Tamar Garb. The Body in Time: Figures of Femininity in Late Nineteenth-Century France. The University of Kansas Franklin D. Murphy Lecture Series. Seattle: University of Washington Press, 2008. Illustrations. 96 pp. $24.95 (paper), ISBN 978-0-295-98793-4.
Reviewed by Geoff Read (Lakehead University)
Published on H-Women (March, 2009)
Commissioned by Holly S. Hurlburt (Southern Illinois University Carbondale)
Reading "The Body in Time"
Tamar Garb is a highly accomplished art historian and professor of art history at University College, London, who was invited to present a series of lectures in Kansas in the spring of 2005. The Body in Time, published by the University of Washington Press in conjunction with the Spencer Museum of Art in Lawrence, Kansas, is the result of those lectures. The book consists of three components: an introduction and two essays. The author writes very well, and uses, with occasional exceptions, refreshingly accessible language.
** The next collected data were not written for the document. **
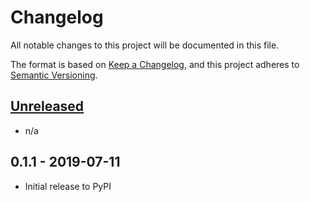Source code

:# Changelog

All notable changes to this project will be documented in this file.

The format is based on [Keep a Changelog](https://keepachangelog.com/en/1.0.0/),
and this project adheres to [Semantic Versioning](https://semver.org/spec/v2.0.0.html).

## [Unreleased]

- n/a

## 0.1.1 - 2019-07-11

- Initial release to PyPI

[Unreleased]: https://github.com/release-engineering/pushcollector/compare/v0.1.1...HEAD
However, because the work is the product of a series of lectures, it is, by definition, inherently limited in scope. This volume, ninety-six pages long, contains a scant thirty-three pages of text. Garb’s range is thus necessarily and understandably limited. In particular, from this historian’s perspective, the author’s analysis occasionally suffers from a lack of historical contextualization.
The first essay, “Temporality and the Dancer,” is an investigation of Edgar Degas’ nearly obsessive work on ballerinas. As Garb makes clear, Degas began painting and sketching female dancers in the 1870s and continued doing so until the early 1900s. Garb does an outstanding job of chronicling the evolution of Degas’ approach, suggesting that he began as a realist hoping to capture the hard work and grinding routine that went into the dancers’ oft-idealized performances, and ended as something of a symbolist, using the dancers’ bodies to present his own meditations on their eroticization. While attentive to this progression, Garb also demonstrates continuities in Degas’ work. In particular, she offers insightful commentary on the artist’s attempt to make his presence explicit in his paintings or sketches, often by picturing the dancers from unorthodox or awkward vantage points, thereby making viewers conscious of the artist’s gaze. As Garb puts it, Degas’ oeuvre demonstrates that “history shapes the body” (p. 7). In short, this essay is thoughtful and its analysis appears sound.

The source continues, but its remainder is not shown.